La distancia -física y/o espiritual- ha sido siempre un fértil abono con el que sembrar, alimentar y regar los sedientos pastos de la memoria. Del mismo modo que otros artistas, que han vivido lejos de las raíces iniciales de su historia personal, Fernando Verdugo también ha cultivado ese paisaje brumoso y engañoso de un pasado que, sin embargo, sigue estando fuertemente presente.

En gran medida, su pintura bien puede ser calificada de auténtica arqueología de la memoria; dos términos que se ciñen como anillo (matérico) al dedo (temporal) de casi  todas sus obras.

De esa forma, paisajes tan diversos e incluso opuestos como Nueva York, Ámsterdam o Madrid, se convierten, por el arte de magia de la magia del recuerdo, en un mismo y único paisaje interior que, una y otra vez, acaba remitiéndonos a Sevilla, su Sevilla. Una ciudad emblema y metáfora, que es el origen, pero que es igualmente el presente y el pretérito (perfecto). Regreso a una geografía íntima, y al mismo tiempo universal, tangente, externa e internamente, a cada uno de los puntos del cuerpo del artista.

Ciudad-Memoria del pintor, que recrea una y otra vez la piel de sus calles, de sus paredes, de sus suelos y de sus cielos.  Esa piel que, como bien nos recuerda Paul Valery, al final acaba siendo lo más profundo. Piel de cal desconchada, de almagre, de arena y de albero. Geometría de venas, de arterias, de tejidos, músculos y huesos urbanos; geometría linfática para trazar con sus redes, sus módulos y sus estrellas el cuerpo vivo y soñado de una Sevilla a la que nuestro artista se ha sentido siempre mágicamente unido. A pesar del tiempo. A causa del tiempo.
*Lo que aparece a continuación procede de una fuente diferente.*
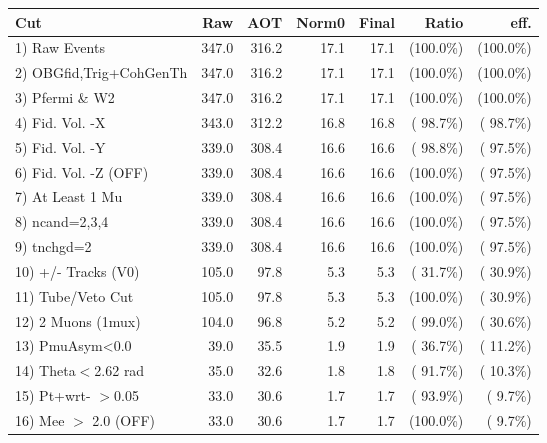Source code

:  \begin{table}[h!]\centering
 \begin{tabular}{||l||r|r|r|r|r|r||}
 \hline
 \hline
 Cut & Raw & AOT & Norm0 & Final & Ratio & eff.       \\
 \hline
  1) Raw Events           &        347.0 &        316.2 &         17.1 &         17.1 & (100.0\%) & (100.0\%) \\
  2) OBGfid,Trig+CohGenTh &        347.0 &        316.2 &         17.1 &         17.1 & (100.0\%) & (100.0\%) \\
  3) Pfermi \& W2         &        347.0 &        316.2 &         17.1 &         17.1 & (100.0\%) & (100.0\%) \\
  4) Fid. Vol. -X         &        343.0 &        312.2 &         16.8 &         16.8 & ( 98.7\%) & ( 98.7\%) \\
  5) Fid. Vol. -Y         &        339.0 &        308.4 &         16.6 &         16.6 & ( 98.8\%) & ( 97.5\%) \\
  6) Fid. Vol. -Z (OFF)   &        339.0 &        308.4 &         16.6 &         16.6 & (100.0\%) & ( 97.5\%) \\
  7) At Least 1 Mu        &        339.0 &        308.4 &         16.6 &         16.6 & (100.0\%) & ( 97.5\%) \\
  8) ncand=2,3,4          &        339.0 &        308.4 &         16.6 &         16.6 & (100.0\%) & ( 97.5\%) \\
  9) tnchgd=2             &        339.0 &        308.4 &         16.6 &         16.6 & (100.0\%) & ( 97.5\%) \\
 10) +/- Tracks (V0)      &        105.0 &         97.8 &          5.3 &          5.3 & ( 31.7\%) & ( 30.9\%) \\
 11) Tube/Veto Cut        &        105.0 &         97.8 &          5.3 &          5.3 & (100.0\%) & ( 30.9\%) \\
 12) 2 Muons (1mux)       &        104.0 &         96.8 &          5.2 &          5.2 & ( 99.0\%) & ( 30.6\%) \\
 13) PmuAsym<0.0          &         39.0 &         35.5 &          1.9 &          1.9 & ( 36.7\%) & ( 11.2\%) \\
 14) Theta$<$2.62 rad     &         35.0 &         32.6 &          1.8 &          1.8 & ( 91.7\%) & ( 10.3\%) \\
 15) Pt+wrt- $>$0.05      &         33.0 &         30.6 &          1.7 &          1.7 & ( 93.9\%) & (  9.7\%) \\
 16) Mee $>$ 2.0  (OFF)   &         33.0 &         30.6 &          1.7 &          1.7 & (100.0\%) & (  9.7\%) \\

\end{tabular}
\end{table}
El músculo de las texturas

Una geometría que, aunque soñadora y soñada, aparece igualmente bien revestida por la rugosa y física carne de la materia. Táctil irrupción que ob liga a las yemas de nuestras pupilas a recorrer, sentir y traducir sus innumerables texturas. Aspereza hiriente de las paredes; lisura metálica del azulejo; porosidad arenosa del albero; frialdad medular del mármol; tacto braille del ladrillo y del suelo; alma dura del hierro, como estanques de metal congelado.

Esta física querencia por un recuerdo orografíado hace que los cuadros de Fernando Verdugo se conviertan así en fragmentos tangibles, palpables y mensurables de la memoria materializada. Fragmentos que inician, pues, su particular alfabeto con la letra M, eme de materia, sabia y hedonísticamente tratada por el pintor, como se trataría al cuerpo encendido del deseo. O, tal vez, con la eme de músculo: el áspero músculo de las texturas. O, también con la M de maestría, habida cuenta de la hábil y casi artesanal manera con la que consigue dar cuerpo y  espíritu  a  sus superficies. Materia rica, densa, bien trabada y arquitrabada, vigorosa, nacida sobre la piel del cuadro, como una costra sensual y placentera. Relieves, valles y simas que dibujan la orografía de un paisaje bien pintado.

Creo firmemente que, en ocasiones como ésta, la pintura acaba convirtiéndose en un ejercicio de voluntad, no sólo visual, sino ante todo, decididamente táctil y sensorial. Posamos sobre su territorio -queda dicho- las yemas de los ojos, como si fueran más bien las yemas de nuestros dedos, recorriendo un viaje-braille, irregular y accidentado.

El cuadro se transforma así en objeto y en sujeto de la mirada, y también de su sentido hermano : el tacto; y también en una suerte de muro, pero, eso sí, de muro franqueable, ya que nos permite bucear desde la superficie hasta acabar en sus fondos abisales de color y de luz.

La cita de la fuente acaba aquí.